To accomplish the project goal of incorporating a 3G ESP into a ASV, the project has three objectives: (1) compare maneuverability, agility, and capabilities of the ASV to the LRAUV; (2) improve workflow and refinement of the embedded surface plasmon resonance (SPR) analytical chemistry assays, which will focus on robust and reliable microcystin detection; (3) further integration of the 3G ESP into the ASV; and (4) evaluate performance of the 3G ESP/ASV in the field across multiple spatial and temporal scales (Year 2: western Lake Erie; Year 3: Lake Pontchartrain Basin, LA).
Benefits of this Project
There is increasing recognition within NOAA that deployment of unmanned systems can enable the agency to meet selected mission requirements more efficiently and effectively. The ASVs being tested in this project can further advance NOAA’s ability to acquire, process, and analyze samples in situ and in near-real time.
Combining state-of-the-art ASV technology with the 3G ESP will provide NOAA with scalable, automated biological observing capabilities of unprecedented spatio-temporal resolution, particularly in shallow, coastal systems.
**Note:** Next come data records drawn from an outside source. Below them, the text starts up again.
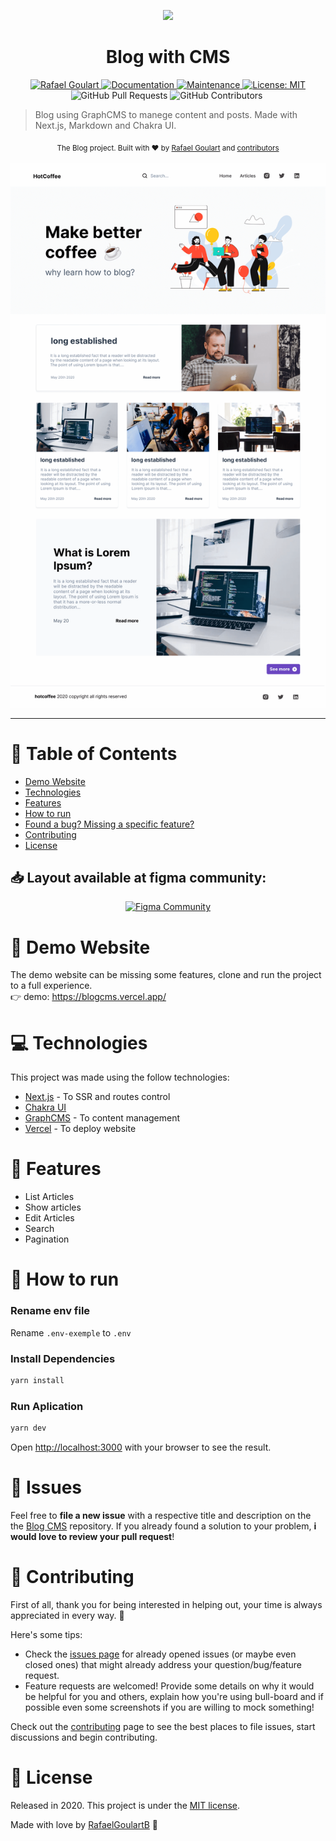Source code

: <p align="center">
   <img src="https://raw.githubusercontent.com/RafaelGoulartB/next-blog-cms/master/public/images/head.png" width="280"/>
</p>
 
<h1 align="center">Blog with CMS</h1>

<p align="center">	
   <a href="https://www.linkedin.com/in/rafael-goulartb/">
      <img alt="Rafael Goulart" src="https://img.shields.io/badge/-RafaelGoulartB-fe4d3b?style=flat&logo=Linkedin&logoColor=white" />
   </a>
  <a href="https://github.com/RafaelGoulartB/blog-cms#readme">
    <img alt="Documentation" src="https://img.shields.io/badge/documentation-yes-fe4d3b.svg" target="_blank" />
  </a>
  <a href="https://github.com/RafaelGoulartB/blog-cms/graphs/commit-activity">
    <img alt="Maintenance" src="https://img.shields.io/badge/Maintained%3F-yes-fe4d3b.svg" target="_blank" />
  </a>
  <a href="https://github.com/RafaelGoulartB/blog-cms/blob/master/LICENSE">
    <img alt="License: MIT" src="https://img.shields.io/badge/License-MIT-fe4d3b.svg" target="_blank" />
  </a>
  <img alt="GitHub Pull Requests" src="https://img.shields.io/github/issues-pr/RafaelGoulartB/blog-cms?color=fe4d3b" />
  <img alt="GitHub Contributors" src="https://img.shields.io/github/contributors/RafaelGoulartB/blog-cms?color=fe4d3b" />
  <img alt="" src="https://img.shields.io/github/repo-size/RafaelGoulartB/blog-cms?color=fe4d3b" />
</p>

> Blog using GraphCMS to manege content and posts. Made with Next.js, Markdown and Chakra UI.

<div align="center">
  <sub>The Blog project. Built with ❤︎ by
    <a href="https://github.com/RafaelGoulartB">Rafael Goulart</a> and
    <a href="https://github.com/RafaelGoulartB/next-blog-cms/graphs/contributors">
      contributors
    </a>
  </sub>
</div>

<br />
<div align="center">
  <img src="./.github/screenshots/screenshot-1.png" width="700">
</div>

---

# :pushpin: Table of Contents

* [Demo Website](#eyes-demo-website)
* [Technologies](#computer-technologies)
* [Features](#rocket-features)
* [How to run](#construction_worker-how-to-run)
* [Found a bug? Missing a specific feature?](#bug-issues)
* [Contributing](#tada-contributing)
* [License](#closed_book-license)

<h2 align="left"> 📥 Layout available at figma community: </h2>
<p align="center">
    <a title="Acess Figma Community" href="https://www.figma.com/community/file/895225371918055740">
        <img alt="Figma Community" src="https://img.shields.io/badge/Figma Community-black?style=flat-square&logo=figma&logoColor=red" width="200px" />
    </a>
</p>

# :eyes: Demo Website
The demo website can be missing some features, clone and run the project to a full experience. <br>
👉  demo: https://blogcms.vercel.app/

# :computer: Technologies
This project was made using the follow technologies:

* [Next.js](https://nextjs.org/) - To SSR and routes control
* [Chakra UI](https://chakra-ui.com/docs/getting-started)    
* [GraphCMS](https://graphcms.com/) - To content management
* [Vercel](https://vercel.com/) - To deploy website     

# :rocket: Features

- List Articles
- Show articles
- Edit Articles
- Search
- Pagination
  
# :construction_worker: How to run
### Rename env file
Rename `.env-exemple` to `.env`
### Install Dependencies
```bash
yarn install
```
### Run Aplication
```bash 
yarn dev 
```

Open [http://localhost:3000](http://localhost:3000) with your browser to see the result.
<br>

# :bug: Issues

Feel free to **file a new issue** with a respective title and description on the the [Blog CMS](https://github.com/RafaelGoulartB/next-blog-cms/issues) repository. If you already found a solution to your problem, **i would love to review your pull request**!

# :tada: Contributing
First of all, thank you for being interested in helping out, your time is always appreciated in every way. :100:

Here's some tips:

* Check the [issues page](https://github.com/RafaelGoulartB/next-blog-cms/issues) for already opened issues (or maybe even closed ones) that might already address your question/bug/feature request.
* Feature requests are welcomed! Provide some details on why it would be helpful for you and others, explain how you're using bull-board and if possible even some screenshots if you are willing to mock something!

Check out the [contributing](./CONTRIBUTING.md) page to see the best places to file issues, start discussions and begin contributing.

# :closed_book: License

Released in 2020.
This project is under the [MIT license](./LICENSE).

Made with love by [RafaelGoulartB](https://github.com/RafaelGoulartB) 🚀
The development of a system that can access these shallow nearshore environments and transmit HAB toxin concentration data to shore-based operators in near-real time, as well as facilitate dissemination of this information to resource managers, will support timely decision-making and bloom forecasting for protecting public health and mitigating other HAB socioeconomic impacts.
This project is a multi-investigator and multi-agency collaboration led by Dr. Reagan Errera of NOAA GLERL. Co-investigators include Gregory Doucette (NOAA NCCOS), Steve Ruberg (GLERL), Kelly Goodwin (AOML), Bill Ussler (MBARI), James Birch (MBARI), Christopher Scholin (MBARI) and Sibel Bargu Ates (Louisiana State University).
This project is supported by the NCCOS PCMHAB Program.